» Task to complete
Copying rule for the data below: pictures stay out, and only the lines from the one with "foodrder is restaurant/food" down to the one with "<!-- BLOG-POST-LIST:END -->", inclusive, are repeated exactly.

» Excerpted records
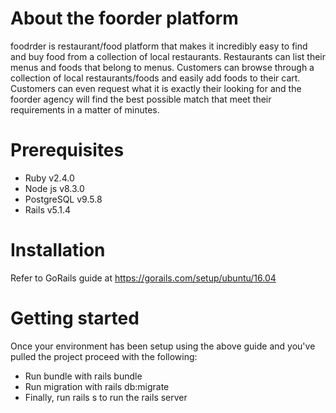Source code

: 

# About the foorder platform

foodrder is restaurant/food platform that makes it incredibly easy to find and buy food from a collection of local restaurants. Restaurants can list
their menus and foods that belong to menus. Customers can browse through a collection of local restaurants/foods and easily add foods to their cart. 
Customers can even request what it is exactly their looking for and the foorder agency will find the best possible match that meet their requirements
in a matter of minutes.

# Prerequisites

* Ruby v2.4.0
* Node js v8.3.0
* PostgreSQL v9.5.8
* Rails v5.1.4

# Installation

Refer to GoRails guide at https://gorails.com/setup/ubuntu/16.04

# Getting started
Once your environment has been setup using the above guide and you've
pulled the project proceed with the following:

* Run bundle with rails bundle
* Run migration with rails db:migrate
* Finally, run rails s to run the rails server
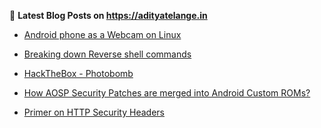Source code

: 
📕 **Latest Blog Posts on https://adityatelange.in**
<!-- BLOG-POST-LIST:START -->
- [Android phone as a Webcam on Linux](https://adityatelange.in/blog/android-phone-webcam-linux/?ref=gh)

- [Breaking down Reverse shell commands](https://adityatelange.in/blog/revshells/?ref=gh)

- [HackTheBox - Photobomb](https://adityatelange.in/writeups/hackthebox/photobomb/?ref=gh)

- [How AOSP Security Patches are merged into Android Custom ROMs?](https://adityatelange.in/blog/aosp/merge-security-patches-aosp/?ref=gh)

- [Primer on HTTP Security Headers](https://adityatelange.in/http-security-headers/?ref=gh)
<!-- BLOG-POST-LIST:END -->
* * *
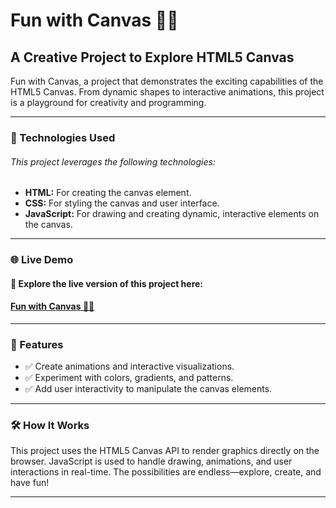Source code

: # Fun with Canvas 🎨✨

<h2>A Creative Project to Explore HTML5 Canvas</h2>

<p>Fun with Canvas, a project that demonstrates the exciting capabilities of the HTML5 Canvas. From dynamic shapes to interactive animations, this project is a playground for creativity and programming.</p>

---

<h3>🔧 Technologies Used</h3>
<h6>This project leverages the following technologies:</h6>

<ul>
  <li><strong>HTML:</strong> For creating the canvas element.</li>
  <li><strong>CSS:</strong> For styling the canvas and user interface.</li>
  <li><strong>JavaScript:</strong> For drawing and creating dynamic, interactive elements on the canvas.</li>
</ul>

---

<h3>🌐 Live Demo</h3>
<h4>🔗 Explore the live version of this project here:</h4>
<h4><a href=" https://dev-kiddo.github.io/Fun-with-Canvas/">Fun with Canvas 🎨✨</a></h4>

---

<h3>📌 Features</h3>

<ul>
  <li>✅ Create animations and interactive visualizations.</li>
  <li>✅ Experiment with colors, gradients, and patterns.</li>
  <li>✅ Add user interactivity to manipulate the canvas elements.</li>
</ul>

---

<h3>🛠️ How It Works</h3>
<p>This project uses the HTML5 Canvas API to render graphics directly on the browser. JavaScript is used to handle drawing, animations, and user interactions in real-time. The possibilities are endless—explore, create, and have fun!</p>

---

» Reply
foodrder is restaurant/food platform that makes it incredibly easy to find and buy food from a collection of local restaurants. Restaurants can list
their menus and foods that belong to menus. Customers can browse through a collection of local restaurants/foods and easily add foods to their cart. 
Customers can even request what it is exactly their looking for and the foorder agency will find the best possible match that meet their requirements
in a matter of minutes.

# Prerequisites

* Ruby v2.4.0
* Node js v8.3.0
* PostgreSQL v9.5.8
* Rails v5.1.4

# Installation

Refer to GoRails guide at https://gorails.com/setup/ubuntu/16.04

# Getting started
Once your environment has been setup using the above guide and you've
pulled the project proceed with the following:

* Run bundle with rails bundle
* Run migration with rails db:migrate
* Finally, run rails s to run the rails server
Source code

: 
📕 **Latest Blog Posts on https://adityatelange.in**
<!-- BLOG-POST-LIST:START -->
- [Android phone as a Webcam on Linux](https://adityatelange.in/blog/android-phone-webcam-linux/?ref=gh)

- [Breaking down Reverse shell commands](https://adityatelange.in/blog/revshells/?ref=gh)

- [HackTheBox - Photobomb](https://adityatelange.in/writeups/hackthebox/photobomb/?ref=gh)

- [How AOSP Security Patches are merged into Android Custom ROMs?](https://adityatelange.in/blog/aosp/merge-security-patches-aosp/?ref=gh)

- [Primer on HTTP Security Headers](https://adityatelange.in/http-security-headers/?ref=gh)
<!-- BLOG-POST-LIST:END -->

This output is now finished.